Let’s start with the basics.
What are grubs?
Grubs are the small, white, c-shaped larvae of Japanese beetles, June beetles, and chafers (to name a few.) They live just underneath the lawn’s root system and feed on the roots of grass and plants. Grubs can cause significant damage because after feeding on grass roots, they change to pupae, which hatch into beetles. The beetles feed on plants and flowers and lay their eggs in the lawn during the summer. Those eggs hatch into grubs in the fall, and the whole vicious cycle begins again when the grubs emerge the following spring.
How do I know if I have grubs?
There are a few signs that you may have a grub problem. If your lawn has irregular areas of wilting or brown grass, and the weather has not been especially hot and/or dry, it may be because of grubs. If there are areas of your lawn that have been dug up, it could be due to unwanted wildlife (such as skunks and raccoons) digging their way to a grub buffet. Because grubs damage the lawn’s root system, you can pick up the turf like a piece of carpet to check for grubs (use gloves if you try this!) If you see little white “C’s” in the dirt, you have grubs. If there are more than five of these little buggers in a square foot of turf, you have a grub problem that needs a treatment plan.
How do I get rid of grubs?
Once you realize you have grubs, the important thing to focus on is eliminating the eggs that have been laid in the lawn before they can hatch and burrow into the soil for a long winter’s nap. Applying a grub treatment sometime between late May and mid-July is a good solution.
How do I prevent grubs?
“An ounce of prevention is worth a pound of cure.”

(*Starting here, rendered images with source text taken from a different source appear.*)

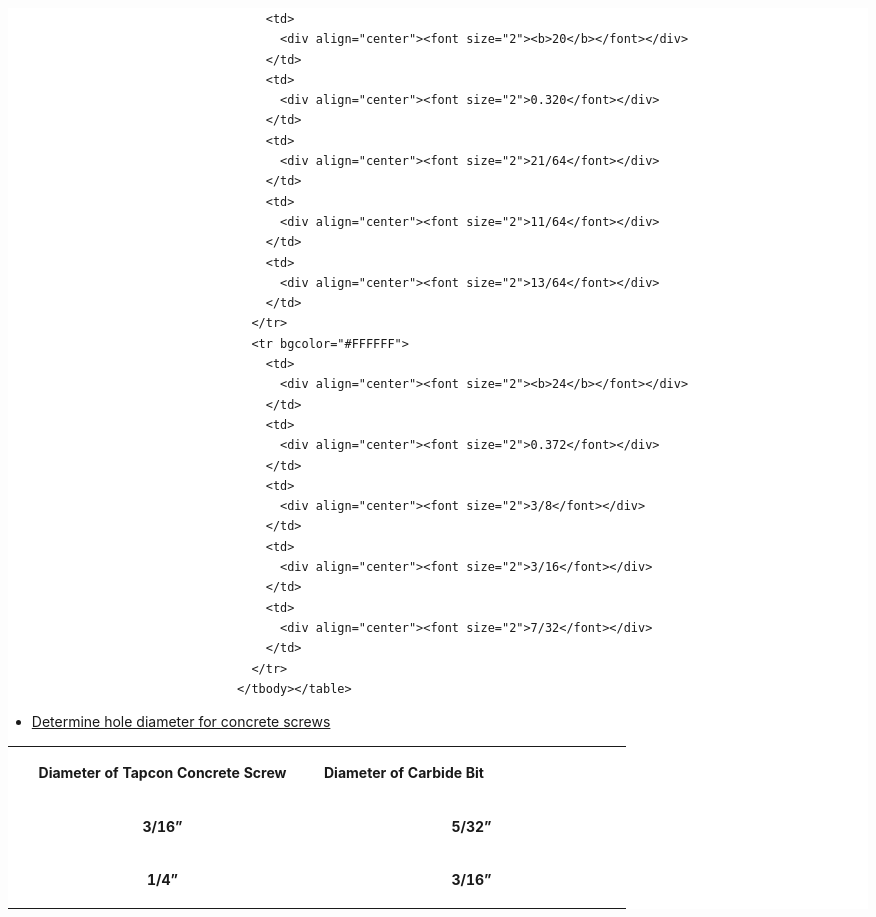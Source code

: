                                         <td> 
                                          <div align="center"><font size="2"><b>20</b></font></div>
                                        </td>
                                        <td> 
                                          <div align="center"><font size="2">0.320</font></div>
                                        </td>
                                        <td> 
                                          <div align="center"><font size="2">21/64</font></div>
                                        </td>
                                        <td> 
                                          <div align="center"><font size="2">11/64</font></div>
                                        </td>
                                        <td> 
                                          <div align="center"><font size="2">13/64</font></div>
                                        </td>
                                      </tr>
                                      <tr bgcolor="#FFFFFF"> 
                                        <td> 
                                          <div align="center"><font size="2"><b>24</b></font></div>
                                        </td>
                                        <td> 
                                          <div align="center"><font size="2">0.372</font></div>
                                        </td>
                                        <td> 
                                          <div align="center"><font size="2">3/8</font></div>
                                        </td>
                                        <td> 
                                          <div align="center"><font size="2">3/16</font></div>
                                        </td>
                                        <td> 
                                          <div align="center"><font size="2">7/32</font></div>
                                        </td>
                                      </tr>
                                    </tbody></table>



* [Determine hole diameter for concrete screws](https://www.concretefasteners.com/diy-articles/tapcon-concrete-screws)  


<table cellspacing="0" cellpadding="0">
    <tbody>
        <tr>
            <td valign="top" style="width: 295px;">
            <p style="text-align: center;"><strong>Diameter of    Tapcon Concrete Screw</strong></p>
            </td>
            <td valign="top" style="width: 295px;">
            <p><strong>Diameter of Carbide Bit</strong></p>
            </td>
        </tr>
        <tr>
            <td valign="top" style="width: 295px;" class="chart-cell-lc">
            <p style="text-align: center;"><strong>3/16”</strong></p>
            </td>
            <td valign="top" style="width: 295px;" class="chart-cell-lc">
            <p style="text-align: center;"><strong>5/32”</strong></p>
            </td>
        </tr>
        <tr>
            <td valign="top" style="width: 295px;" class="chart-cell-lc">
            <p style="text-align: center;"><strong>1/4”</strong></p>
            </td>
            <td valign="top" style="width: 295px;" class="chart-cell-lc">
            <p style="text-align: center;"><strong>3/16”</strong></p>
            </td>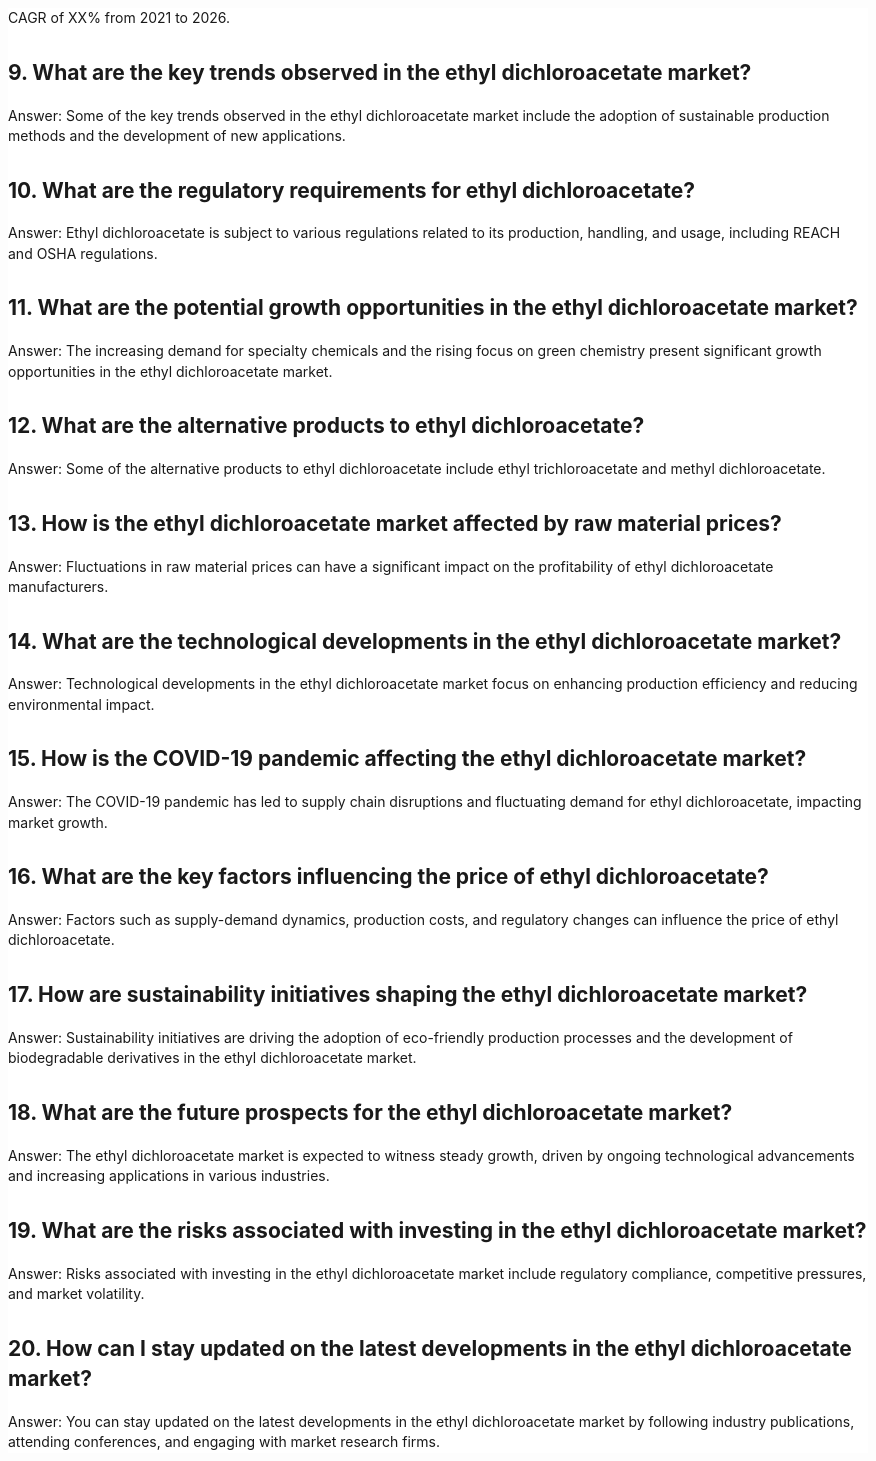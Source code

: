 CAGR of XX% from 2021 to 2026.</p> <h2>9. What are the key trends observed in the ethyl dichloroacetate market?</h2> <p>Answer: Some of the key trends observed in the ethyl dichloroacetate market include the adoption of sustainable production methods and the development of new applications.</p> <h2>10. What are the regulatory requirements for ethyl dichloroacetate?</h2> <p>Answer: Ethyl dichloroacetate is subject to various regulations related to its production, handling, and usage, including REACH and OSHA regulations.</p> <h2>11. What are the potential growth opportunities in the ethyl dichloroacetate market?</h2> <p>Answer: The increasing demand for specialty chemicals and the rising focus on green chemistry present significant growth opportunities in the ethyl dichloroacetate market.</p> <h2>12. What are the alternative products to ethyl dichloroacetate?</h2> <p>Answer: Some of the alternative products to ethyl dichloroacetate include ethyl trichloroacetate and methyl dichloroacetate.</p> <h2>13. How is the ethyl dichloroacetate market affected by raw material prices?</h2> <p>Answer: Fluctuations in raw material prices can have a significant impact on the profitability of ethyl dichloroacetate manufacturers.</p> <h2>14. What are the technological developments in the ethyl dichloroacetate market?</h2> <p>Answer: Technological developments in the ethyl dichloroacetate market focus on enhancing production efficiency and reducing environmental impact.</p> <h2>15. How is the COVID-19 pandemic affecting the ethyl dichloroacetate market?</h2> <p>Answer: The COVID-19 pandemic has led to supply chain disruptions and fluctuating demand for ethyl dichloroacetate, impacting market growth.</p> <h2>16. What are the key factors influencing the price of ethyl dichloroacetate?</h2> <p>Answer: Factors such as supply-demand dynamics, production costs, and regulatory changes can influence the price of ethyl dichloroacetate.</p> <h2>17. How are sustainability initiatives shaping the ethyl dichloroacetate market?</h2> <p>Answer: Sustainability initiatives are driving the adoption of eco-friendly production processes and the development of biodegradable derivatives in the ethyl dichloroacetate market.</p> <h2>18. What are the future prospects for the ethyl dichloroacetate market?</h2> <p>Answer: The ethyl dichloroacetate market is expected to witness steady growth, driven by ongoing technological advancements and increasing applications in various industries.</p> <h2>19. What are the risks associated with investing in the ethyl dichloroacetate market?</h2> <p>Answer: Risks associated with investing in the ethyl dichloroacetate market include regulatory compliance, competitive pressures, and market volatility.</p> <h2>20. How can I stay updated on the latest developments in the ethyl dichloroacetate market?</h2> <p>Answer: You can stay updated on the latest developments in the ethyl dichloroacetate market by following industry publications, attending conferences, and engaging with market research firms.</p></body></html></strong></p>
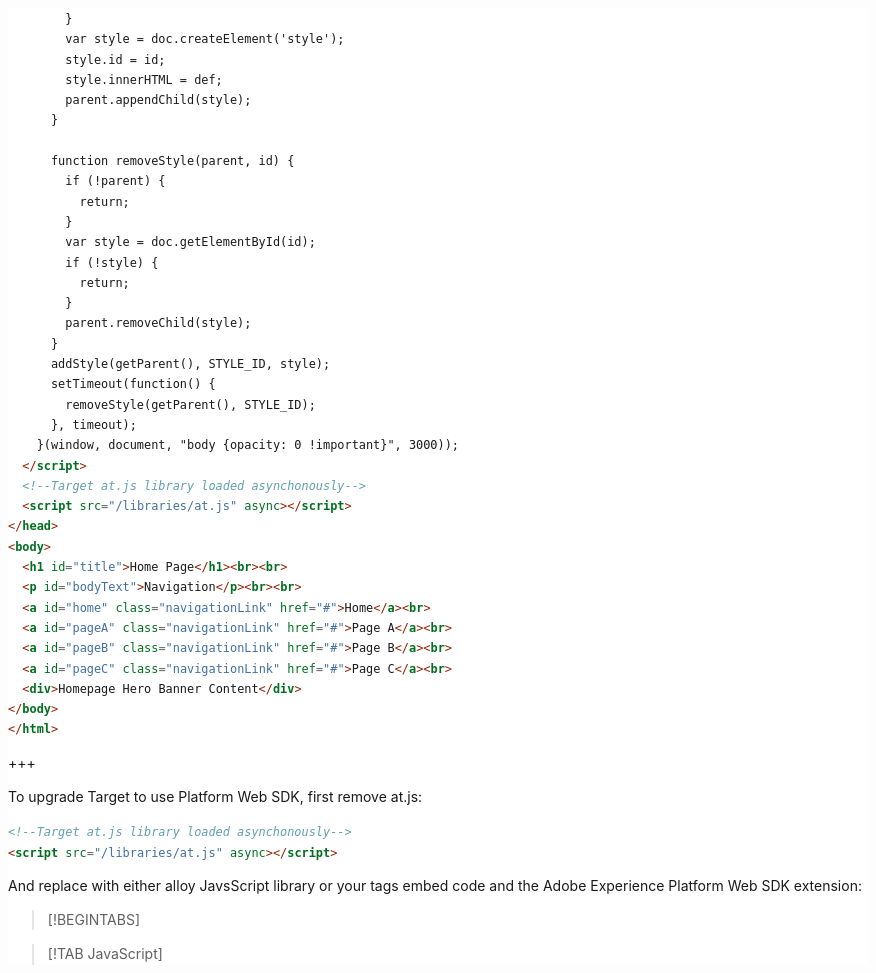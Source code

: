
 ```HTML
        }
        var style = doc.createElement('style');
        style.id = id;
        style.innerHTML = def;
        parent.appendChild(style);
      }

      function removeStyle(parent, id) {
        if (!parent) {
          return;
        }
        var style = doc.getElementById(id);
        if (!style) {
          return;
        }
        parent.removeChild(style);
      }
      addStyle(getParent(), STYLE_ID, style);
      setTimeout(function() {
        removeStyle(getParent(), STYLE_ID);
      }, timeout);
    }(window, document, "body {opacity: 0 !important}", 3000));
  </script>
  <!--Target at.js library loaded asynchonously-->
  <script src="/libraries/at.js" async></script>
</head>
<body>
  <h1 id="title">Home Page</h1><br><br>
  <p id="bodyText">Navigation</p><br><br>
  <a id="home" class="navigationLink" href="#">Home</a><br>
  <a id="pageA" class="navigationLink" href="#">Page A</a><br>
  <a id="pageB" class="navigationLink" href="#">Page B</a><br>
  <a id="pageC" class="navigationLink" href="#">Page C</a><br>
  <div>Homepage Hero Banner Content</div>
</body>
</html>
```

+++

To upgrade Target to use Platform Web SDK, first remove at.js:

```HTML
<!--Target at.js library loaded asynchonously-->
<script src="/libraries/at.js" async></script>
```

And replace with either alloy JavsScript library or your tags embed code and the Adobe Experience Platform Web SDK extension:

>[!BEGINTABS]

>[!TAB JavaScript] 
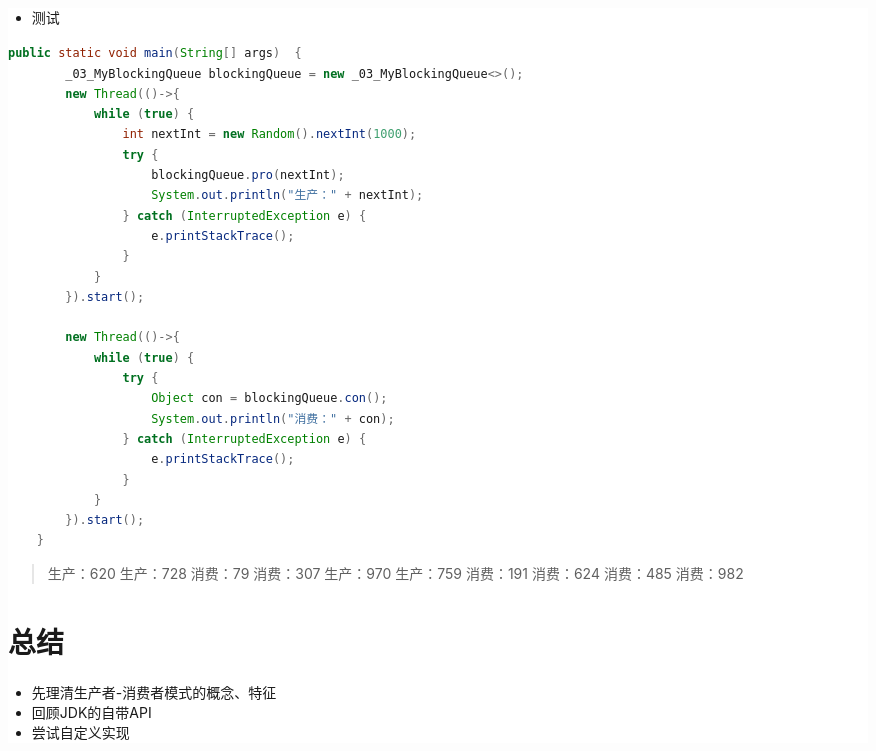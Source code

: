 - 测试

```java
public static void main(String[] args)  {
        _03_MyBlockingQueue blockingQueue = new _03_MyBlockingQueue<>();
        new Thread(()->{
            while (true) {
                int nextInt = new Random().nextInt(1000);
                try {
                    blockingQueue.pro(nextInt);
                    System.out.println("生产：" + nextInt);
                } catch (InterruptedException e) {
                    e.printStackTrace();
                }
            }
        }).start();

        new Thread(()->{
            while (true) {
                try {
                    Object con = blockingQueue.con();
                    System.out.println("消费：" + con);
                } catch (InterruptedException e) {
                    e.printStackTrace();
                }
            }
        }).start();
    }
```

>生产：620
>生产：728
>消费：79
>消费：307
>生产：970
>生产：759
>消费：191
>消费：624
>消费：485
>消费：982



# 总结

- 先理清生产者-消费者模式的概念、特征
- 回顾JDK的自带API
- 尝试自定义实现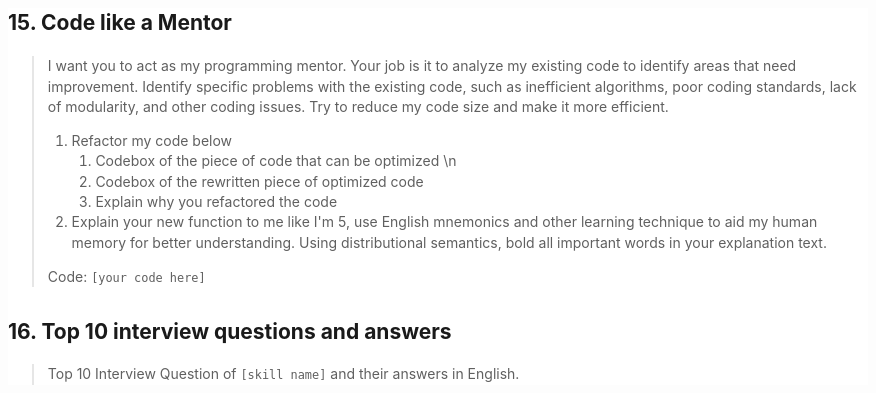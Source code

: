 ## 15. Code like a Mentor

> I want you to act as my programming mentor. Your job is it to analyze my existing code to identify areas that need improvement. Identify specific problems with the existing code, such as inefficient algorithms, poor coding standards, lack of modularity, and other coding issues. Try to reduce my code size and make it more efficient. 
> 
> 1. Refactor my code below 
>    1.  Codebox of the piece of code that can be optimized \n 
>    2.  Codebox of the rewritten piece of optimized code 
>    3.  Explain why you refactored the code
> 2. Explain your new function to me like I'm 5, use English mnemonics and other learning technique to aid my human memory for better understanding. Using distributional semantics, bold all important words in your explanation text.
> 
> Code: `[your code here]`

## 16. Top 10 interview questions and answers

> Top 10 Interview Question of `[skill name]` and their answers in English.

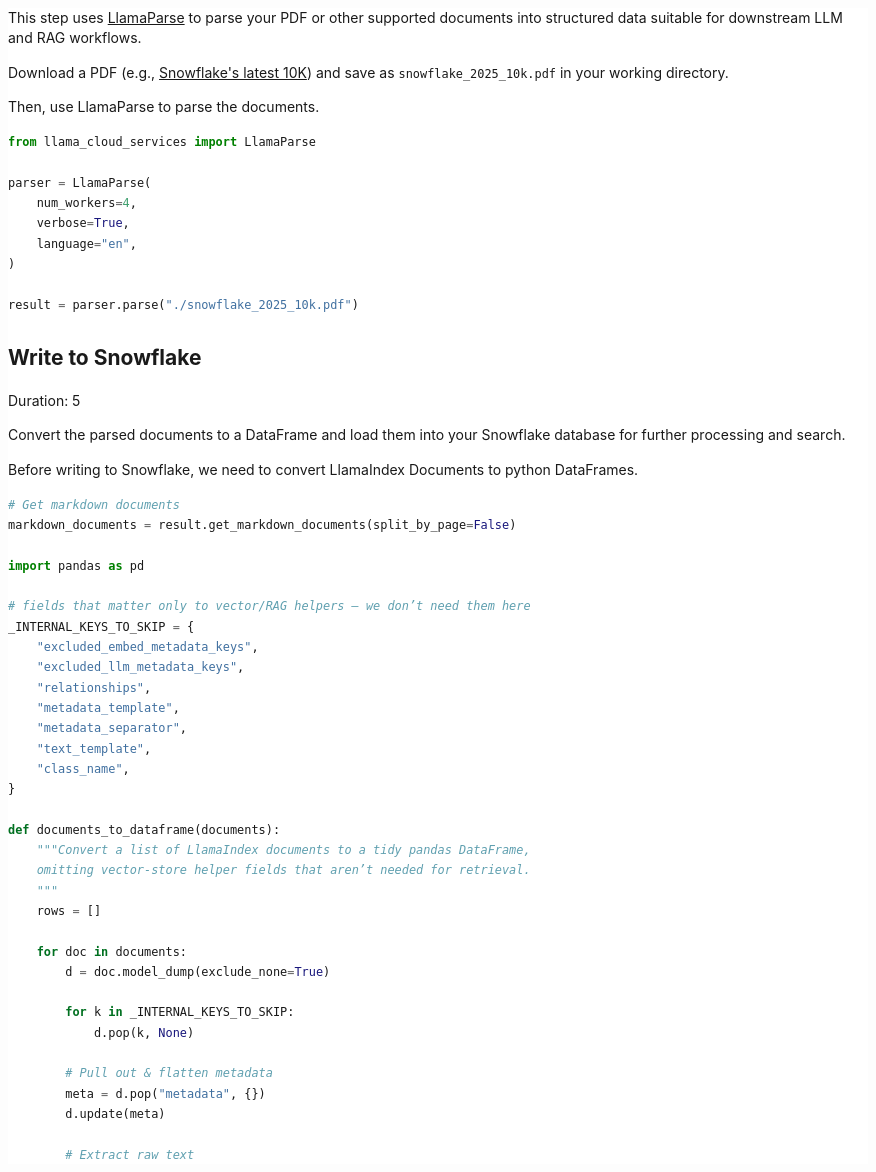 This step uses [LlamaParse](https://docs.llamaindex.ai/en/stable/llama_cloud/llama_parse/) to parse your PDF or other supported documents into structured data suitable for downstream LLM and RAG workflows.

Download a PDF (e.g., [Snowflake's latest 10K](https://d18rn0p25nwr6d.cloudfront.net/CIK-0001640147/663fb935-b123-4bbb-8827-905bcbb8953c.pdf)) and save as `snowflake_2025_10k.pdf` in your working directory.

Then, use LlamaParse to parse the documents.

```python
from llama_cloud_services import LlamaParse

parser = LlamaParse(
    num_workers=4,
    verbose=True,
    language="en",
)

result = parser.parse("./snowflake_2025_10k.pdf")
```



## Write to Snowflake

Duration: 5

Convert the parsed documents to a DataFrame and load them into your Snowflake database for further processing and search.

Before writing to Snowflake, we need to convert LlamaIndex Documents to python DataFrames.

```python
# Get markdown documents
markdown_documents = result.get_markdown_documents(split_by_page=False)

import pandas as pd

# fields that matter only to vector/RAG helpers – we don’t need them here
_INTERNAL_KEYS_TO_SKIP = {
    "excluded_embed_metadata_keys",
    "excluded_llm_metadata_keys",
    "relationships",
    "metadata_template",
    "metadata_separator",
    "text_template",
    "class_name",
}

def documents_to_dataframe(documents):
    """Convert a list of LlamaIndex documents to a tidy pandas DataFrame,
    omitting vector-store helper fields that aren’t needed for retrieval.
    """
    rows = []

    for doc in documents:
        d = doc.model_dump(exclude_none=True)

        for k in _INTERNAL_KEYS_TO_SKIP:
            d.pop(k, None)

        # Pull out & flatten metadata
        meta = d.pop("metadata", {})
        d.update(meta)

        # Extract raw text
```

A preventative treatment application can help ensure a damage-free lawn for the rest of the season. A healthy lawn also acts as its own defense system, providing natural pest control. Thick, dense turf is an inhospitable environment for beetles. There are a number of steps you can take to keep your lawn thick, green, beautiful and thriving while deterring grubs (weeds and problem grasses, too):
Mow high! Beetles are a finicky bunch and don’t like laying eggs in tall grass. Mowing your lawn high can help deter beetles, and offers a number of other benefits that result in a healthy lawn, as well. Watering. Grubs thrive in a consistently moist soil environment. Watering your lawn deeply on a less frequent basis keeps the soil from remaining moist all the time. It’s also better for your lawn’s root system, too. Fertilize. A fertilizing lawn treatment plan that uses bio-nutrient supplements is a great way to safely promote a thick, green, healthy lawn. Don’t worry if you have grubs, there are ways to get your lawn back in shape. The best plan of action, however, is to keep grubs from setting up shop to begin with by promoting and maintaining a thick, green, thriving lawn.